▶ [Provided records]:

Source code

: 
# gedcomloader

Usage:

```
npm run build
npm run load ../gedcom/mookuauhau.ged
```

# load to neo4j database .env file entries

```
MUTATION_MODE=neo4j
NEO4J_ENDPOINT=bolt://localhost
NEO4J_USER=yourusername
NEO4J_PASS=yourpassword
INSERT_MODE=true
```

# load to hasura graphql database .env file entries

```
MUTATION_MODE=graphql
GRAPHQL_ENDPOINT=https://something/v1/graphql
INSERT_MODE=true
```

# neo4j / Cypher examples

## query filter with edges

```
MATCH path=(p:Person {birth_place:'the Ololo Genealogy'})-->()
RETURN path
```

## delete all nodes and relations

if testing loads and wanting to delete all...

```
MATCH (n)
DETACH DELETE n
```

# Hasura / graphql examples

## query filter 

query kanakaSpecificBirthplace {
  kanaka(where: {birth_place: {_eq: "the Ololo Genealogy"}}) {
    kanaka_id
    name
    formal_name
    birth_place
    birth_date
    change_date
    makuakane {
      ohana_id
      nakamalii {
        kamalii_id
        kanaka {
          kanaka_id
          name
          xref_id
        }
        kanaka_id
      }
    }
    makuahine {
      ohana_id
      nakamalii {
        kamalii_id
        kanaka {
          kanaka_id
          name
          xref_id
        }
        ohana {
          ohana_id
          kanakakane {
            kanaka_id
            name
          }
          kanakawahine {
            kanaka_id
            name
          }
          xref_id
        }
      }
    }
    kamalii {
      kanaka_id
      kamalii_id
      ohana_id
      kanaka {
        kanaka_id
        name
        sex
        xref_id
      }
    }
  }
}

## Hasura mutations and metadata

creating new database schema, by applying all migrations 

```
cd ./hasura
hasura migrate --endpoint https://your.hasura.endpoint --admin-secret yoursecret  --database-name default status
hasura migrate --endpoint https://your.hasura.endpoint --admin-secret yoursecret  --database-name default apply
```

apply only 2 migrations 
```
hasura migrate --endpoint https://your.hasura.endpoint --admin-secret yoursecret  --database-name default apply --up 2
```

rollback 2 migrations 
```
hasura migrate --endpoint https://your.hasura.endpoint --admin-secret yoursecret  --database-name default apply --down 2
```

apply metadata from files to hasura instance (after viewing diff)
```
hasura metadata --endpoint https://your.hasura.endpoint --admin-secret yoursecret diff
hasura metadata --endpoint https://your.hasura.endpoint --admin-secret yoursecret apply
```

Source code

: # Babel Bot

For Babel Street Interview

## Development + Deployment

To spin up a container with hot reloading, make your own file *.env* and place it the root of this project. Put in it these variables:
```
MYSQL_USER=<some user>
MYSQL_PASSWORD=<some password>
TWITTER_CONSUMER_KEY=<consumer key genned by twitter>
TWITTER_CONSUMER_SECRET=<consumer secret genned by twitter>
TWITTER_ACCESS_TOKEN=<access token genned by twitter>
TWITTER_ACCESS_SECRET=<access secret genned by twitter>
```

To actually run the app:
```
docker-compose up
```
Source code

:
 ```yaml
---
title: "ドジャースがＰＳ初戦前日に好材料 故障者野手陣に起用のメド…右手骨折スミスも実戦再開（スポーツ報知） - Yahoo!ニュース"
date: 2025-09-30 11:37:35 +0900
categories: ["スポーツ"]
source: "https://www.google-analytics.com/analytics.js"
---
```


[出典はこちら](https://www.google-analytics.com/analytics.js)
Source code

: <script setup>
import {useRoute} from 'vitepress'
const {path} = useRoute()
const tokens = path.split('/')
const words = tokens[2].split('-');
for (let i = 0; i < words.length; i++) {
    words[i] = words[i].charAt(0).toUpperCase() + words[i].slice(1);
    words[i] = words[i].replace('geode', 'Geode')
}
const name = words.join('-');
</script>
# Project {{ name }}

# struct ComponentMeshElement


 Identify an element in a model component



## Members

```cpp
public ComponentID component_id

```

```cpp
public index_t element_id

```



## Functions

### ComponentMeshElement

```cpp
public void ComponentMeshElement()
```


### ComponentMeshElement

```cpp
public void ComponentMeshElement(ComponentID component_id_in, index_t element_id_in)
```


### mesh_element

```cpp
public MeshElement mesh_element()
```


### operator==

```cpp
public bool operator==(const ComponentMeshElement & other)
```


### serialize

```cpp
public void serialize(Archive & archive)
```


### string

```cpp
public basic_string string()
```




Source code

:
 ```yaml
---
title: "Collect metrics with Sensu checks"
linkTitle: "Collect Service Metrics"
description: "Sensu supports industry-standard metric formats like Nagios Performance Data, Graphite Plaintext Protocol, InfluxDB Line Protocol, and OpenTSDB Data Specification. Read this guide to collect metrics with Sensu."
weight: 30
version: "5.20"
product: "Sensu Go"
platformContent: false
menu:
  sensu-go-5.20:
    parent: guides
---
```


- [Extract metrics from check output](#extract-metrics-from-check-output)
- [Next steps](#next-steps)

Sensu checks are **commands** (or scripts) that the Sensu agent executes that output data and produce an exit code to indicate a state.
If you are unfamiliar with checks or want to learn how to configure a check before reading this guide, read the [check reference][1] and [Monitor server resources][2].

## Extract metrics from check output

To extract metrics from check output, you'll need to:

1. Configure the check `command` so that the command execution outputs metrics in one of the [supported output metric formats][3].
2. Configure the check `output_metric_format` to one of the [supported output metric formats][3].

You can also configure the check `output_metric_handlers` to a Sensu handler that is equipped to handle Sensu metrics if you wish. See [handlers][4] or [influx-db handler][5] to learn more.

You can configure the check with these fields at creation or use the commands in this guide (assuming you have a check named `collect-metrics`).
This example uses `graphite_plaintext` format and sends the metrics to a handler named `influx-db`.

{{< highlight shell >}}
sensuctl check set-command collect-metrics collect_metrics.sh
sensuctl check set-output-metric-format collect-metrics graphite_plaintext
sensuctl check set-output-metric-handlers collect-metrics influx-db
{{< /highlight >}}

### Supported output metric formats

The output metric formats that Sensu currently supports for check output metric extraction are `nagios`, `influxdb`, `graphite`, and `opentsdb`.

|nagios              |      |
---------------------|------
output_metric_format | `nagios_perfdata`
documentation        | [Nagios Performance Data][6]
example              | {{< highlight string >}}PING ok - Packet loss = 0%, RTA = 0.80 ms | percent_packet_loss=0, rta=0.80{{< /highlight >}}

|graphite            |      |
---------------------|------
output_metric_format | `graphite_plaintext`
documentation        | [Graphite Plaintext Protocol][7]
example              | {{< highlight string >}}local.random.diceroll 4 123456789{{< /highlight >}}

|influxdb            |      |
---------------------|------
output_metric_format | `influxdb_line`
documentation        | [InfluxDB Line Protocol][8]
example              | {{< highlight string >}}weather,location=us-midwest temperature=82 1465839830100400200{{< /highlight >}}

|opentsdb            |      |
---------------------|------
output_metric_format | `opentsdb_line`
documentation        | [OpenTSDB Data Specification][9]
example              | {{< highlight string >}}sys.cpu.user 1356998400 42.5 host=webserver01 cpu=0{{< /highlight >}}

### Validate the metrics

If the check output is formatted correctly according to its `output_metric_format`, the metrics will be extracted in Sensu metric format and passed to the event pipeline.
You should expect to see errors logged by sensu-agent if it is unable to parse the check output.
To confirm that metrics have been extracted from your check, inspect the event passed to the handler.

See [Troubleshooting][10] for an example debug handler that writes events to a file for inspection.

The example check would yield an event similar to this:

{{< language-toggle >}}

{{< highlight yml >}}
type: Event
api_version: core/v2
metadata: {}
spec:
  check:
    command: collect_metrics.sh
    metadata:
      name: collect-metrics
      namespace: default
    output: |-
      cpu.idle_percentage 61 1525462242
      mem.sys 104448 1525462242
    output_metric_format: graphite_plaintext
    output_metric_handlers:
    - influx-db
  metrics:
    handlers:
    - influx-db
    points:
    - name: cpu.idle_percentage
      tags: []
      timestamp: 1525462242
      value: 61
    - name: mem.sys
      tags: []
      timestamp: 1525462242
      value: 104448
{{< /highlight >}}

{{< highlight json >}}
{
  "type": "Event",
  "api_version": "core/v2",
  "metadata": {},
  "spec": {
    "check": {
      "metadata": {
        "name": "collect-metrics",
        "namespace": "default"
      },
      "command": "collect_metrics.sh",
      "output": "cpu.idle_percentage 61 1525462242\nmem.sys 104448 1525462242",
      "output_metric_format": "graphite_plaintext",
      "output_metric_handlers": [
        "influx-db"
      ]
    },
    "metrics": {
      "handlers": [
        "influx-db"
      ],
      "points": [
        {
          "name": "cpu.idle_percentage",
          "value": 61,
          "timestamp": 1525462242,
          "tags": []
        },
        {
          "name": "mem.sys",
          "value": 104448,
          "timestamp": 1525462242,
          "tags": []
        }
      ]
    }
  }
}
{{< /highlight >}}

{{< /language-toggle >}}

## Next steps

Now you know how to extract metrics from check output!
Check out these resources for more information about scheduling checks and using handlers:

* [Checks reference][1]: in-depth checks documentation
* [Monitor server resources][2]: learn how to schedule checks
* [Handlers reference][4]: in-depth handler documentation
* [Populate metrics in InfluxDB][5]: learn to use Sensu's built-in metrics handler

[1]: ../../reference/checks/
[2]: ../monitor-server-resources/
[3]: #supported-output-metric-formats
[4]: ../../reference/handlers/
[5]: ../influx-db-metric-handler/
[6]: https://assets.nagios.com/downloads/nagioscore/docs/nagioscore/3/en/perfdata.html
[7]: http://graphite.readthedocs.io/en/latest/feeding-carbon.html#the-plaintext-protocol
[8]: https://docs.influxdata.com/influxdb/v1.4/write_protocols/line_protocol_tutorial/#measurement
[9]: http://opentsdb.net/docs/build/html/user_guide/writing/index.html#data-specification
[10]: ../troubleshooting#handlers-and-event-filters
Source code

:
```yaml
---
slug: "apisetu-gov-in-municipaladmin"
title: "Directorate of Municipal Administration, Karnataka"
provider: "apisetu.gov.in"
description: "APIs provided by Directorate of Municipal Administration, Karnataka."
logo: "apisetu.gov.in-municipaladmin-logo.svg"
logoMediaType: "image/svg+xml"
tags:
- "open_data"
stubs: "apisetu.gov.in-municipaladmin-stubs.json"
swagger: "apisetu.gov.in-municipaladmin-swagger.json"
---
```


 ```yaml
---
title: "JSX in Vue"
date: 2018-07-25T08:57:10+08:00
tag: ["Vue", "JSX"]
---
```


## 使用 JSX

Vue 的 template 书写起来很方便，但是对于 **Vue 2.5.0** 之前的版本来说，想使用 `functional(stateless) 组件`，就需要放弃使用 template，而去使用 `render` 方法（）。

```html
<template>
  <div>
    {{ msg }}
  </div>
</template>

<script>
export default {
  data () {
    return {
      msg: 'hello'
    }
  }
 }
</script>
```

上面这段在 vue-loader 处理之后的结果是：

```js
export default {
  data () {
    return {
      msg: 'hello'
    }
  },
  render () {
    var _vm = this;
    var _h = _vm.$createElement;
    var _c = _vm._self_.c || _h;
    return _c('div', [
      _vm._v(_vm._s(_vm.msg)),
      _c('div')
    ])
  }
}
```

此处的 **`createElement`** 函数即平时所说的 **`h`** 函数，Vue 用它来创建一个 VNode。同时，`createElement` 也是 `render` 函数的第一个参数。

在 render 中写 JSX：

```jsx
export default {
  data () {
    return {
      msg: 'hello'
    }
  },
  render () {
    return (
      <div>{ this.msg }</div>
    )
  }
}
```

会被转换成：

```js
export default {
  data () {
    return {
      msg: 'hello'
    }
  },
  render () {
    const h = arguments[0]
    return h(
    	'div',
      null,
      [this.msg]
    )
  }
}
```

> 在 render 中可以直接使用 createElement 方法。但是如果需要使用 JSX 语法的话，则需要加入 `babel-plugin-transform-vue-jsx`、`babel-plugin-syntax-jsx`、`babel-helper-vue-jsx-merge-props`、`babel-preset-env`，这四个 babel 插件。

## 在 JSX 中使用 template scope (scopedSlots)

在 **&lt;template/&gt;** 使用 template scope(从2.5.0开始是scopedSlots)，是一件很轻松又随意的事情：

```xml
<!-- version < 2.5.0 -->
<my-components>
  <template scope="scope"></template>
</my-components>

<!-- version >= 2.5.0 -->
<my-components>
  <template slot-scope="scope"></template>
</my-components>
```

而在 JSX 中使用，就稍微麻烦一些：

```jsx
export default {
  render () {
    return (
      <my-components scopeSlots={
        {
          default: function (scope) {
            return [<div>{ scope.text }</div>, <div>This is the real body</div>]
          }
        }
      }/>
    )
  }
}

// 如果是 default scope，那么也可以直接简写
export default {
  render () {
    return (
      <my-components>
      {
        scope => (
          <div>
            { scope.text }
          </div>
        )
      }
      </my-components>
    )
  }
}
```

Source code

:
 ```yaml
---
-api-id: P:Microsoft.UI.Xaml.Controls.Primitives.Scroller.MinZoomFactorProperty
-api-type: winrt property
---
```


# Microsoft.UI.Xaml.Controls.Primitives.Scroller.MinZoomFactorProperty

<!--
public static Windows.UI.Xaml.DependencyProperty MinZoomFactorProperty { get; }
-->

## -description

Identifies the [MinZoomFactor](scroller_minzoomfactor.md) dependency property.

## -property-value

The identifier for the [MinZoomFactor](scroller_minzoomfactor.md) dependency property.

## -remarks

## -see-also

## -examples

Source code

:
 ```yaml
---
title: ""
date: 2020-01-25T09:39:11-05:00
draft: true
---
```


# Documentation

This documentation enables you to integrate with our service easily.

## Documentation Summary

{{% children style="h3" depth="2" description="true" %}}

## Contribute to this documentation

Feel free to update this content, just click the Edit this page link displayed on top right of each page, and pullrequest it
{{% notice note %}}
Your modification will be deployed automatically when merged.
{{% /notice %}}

▶ [Prompt]:
The lines of the records that contain the string "highlight" should be located and copied.

▶ [Problem solution]:
{{< highlight shell >}}
{{< /highlight >}}
example              | {{< highlight string >}}PING ok - Packet loss = 0%, RTA = 0.80 ms | percent_packet_loss=0, rta=0.80{{< /highlight >}}
example              | {{< highlight string >}}local.random.diceroll 4 123456789{{< /highlight >}}
example              | {{< highlight string >}}weather,location=us-midwest temperature=82 1465839830100400200{{< /highlight >}}
example              | {{< highlight string >}}sys.cpu.user 1356998400 42.5 host=webserver01 cpu=0{{< /highlight >}}
{{< highlight yml >}}
{{< /highlight >}}
{{< highlight json >}}
{{< /highlight >}}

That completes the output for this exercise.